Labels from folder, validation from csv?

Hi, I have a bunch of images that I just want to do basic classification on. The images are in separate folders according to label (as in Lesson 1 of the course). Those folders are contained in a parent folder. However, now I’d like to tell the model which images to use as a validation set. I have a csv file (also in the parent folder) with names of all the images that I wish to use as a validation set (the list contains a bunch of file names from each of the categories). I can’t find a way to do get labels from folders and the validation split from a csv (or txt or whatever). The documentation doesn’t mention much about the .split_from_whatever() methods (even though they are used in Lesson 3 of the course). The data block API thing is completely incomprehensible to me and I don’t understand what goes with what on that webpage…

Here is what I’m trying:

data = (ItemList.from_folder(path)
.split_by_fname_file(path + ‘valid.csv’)
.label_from_folder()
.databunch(bs=bs)
.normalize(imagenet_stats))

I really need to do this for work. Please use layman language, I’m a complete noob.
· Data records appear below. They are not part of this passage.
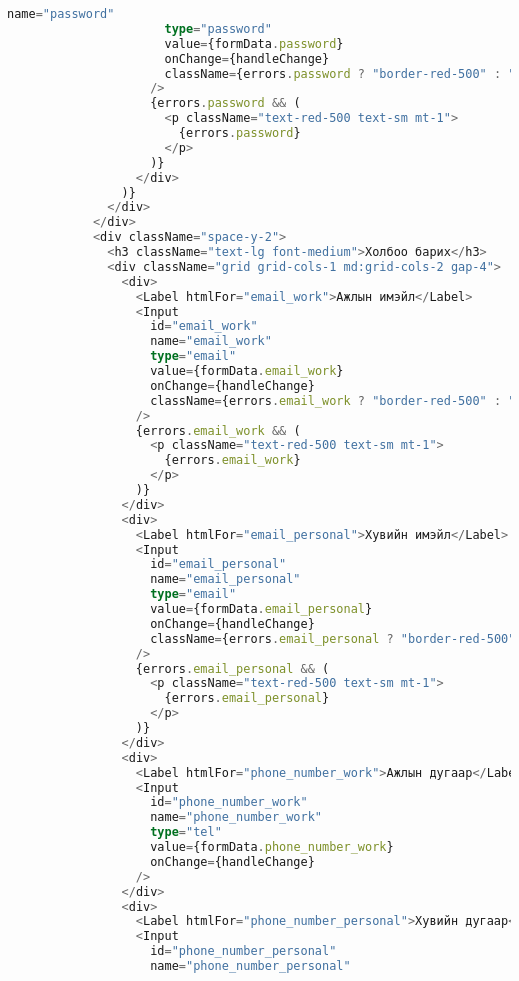\begin{lstlisting}[language=Typescript, caption=UI бүтэц, frame=single]
                      name="password"
                      type="password"
                      value={formData.password}
                      onChange={handleChange}
                      className={errors.password ? "border-red-500" : ""}
                    />
                    {errors.password && (
                      <p className="text-red-500 text-sm mt-1">
                        {errors.password}
                      </p>
                    )}
                  </div>
                )}
              </div>
            </div>
            <div className="space-y-2">
              <h3 className="text-lg font-medium">Холбоо барих</h3>
              <div className="grid grid-cols-1 md:grid-cols-2 gap-4">
                <div>
                  <Label htmlFor="email_work">Ажлын имэйл</Label>
                  <Input
                    id="email_work"
                    name="email_work"
                    type="email"
                    value={formData.email_work}
                    onChange={handleChange}
                    className={errors.email_work ? "border-red-500" : ""}
                  />
                  {errors.email_work && (
                    <p className="text-red-500 text-sm mt-1">
                      {errors.email_work}
                    </p>
                  )}
                </div>
                <div>
                  <Label htmlFor="email_personal">Хувийн имэйл</Label>
                  <Input
                    id="email_personal"
                    name="email_personal"
                    type="email"
                    value={formData.email_personal}
                    onChange={handleChange}
                    className={errors.email_personal ? "border-red-500" : ""}
                  />
                  {errors.email_personal && (
                    <p className="text-red-500 text-sm mt-1">
                      {errors.email_personal}
                    </p>
                  )}
                </div>
                <div>
                  <Label htmlFor="phone_number_work">Ажлын дугаар</Label>
                  <Input
                    id="phone_number_work"
                    name="phone_number_work"
                    type="tel"
                    value={formData.phone_number_work}
                    onChange={handleChange}
                  />
                </div>
                <div>
                  <Label htmlFor="phone_number_personal">Хувийн дугаар</Label>
                  <Input
                    id="phone_number_personal"
                    name="phone_number_personal"

\end{lstlisting}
When all things fail just create a csv file with all the filenames and a column with valid=True for your validation images. I am suggesting you to use split_by_idxs and from_csv methods.

Thank you for your answer. Can I please just clarify: how do I then indicate the labels? Should I still split my images into folders by label or do I need to say what labels they are in the csv file somehow? And if the latter, how do I store these labels? Thanks for your time!

The label would be the second column of the csv table. Look at the docs. No you don’t need to split your images. If the third column has valid=True then that image would be included in the validation set and otherwise not.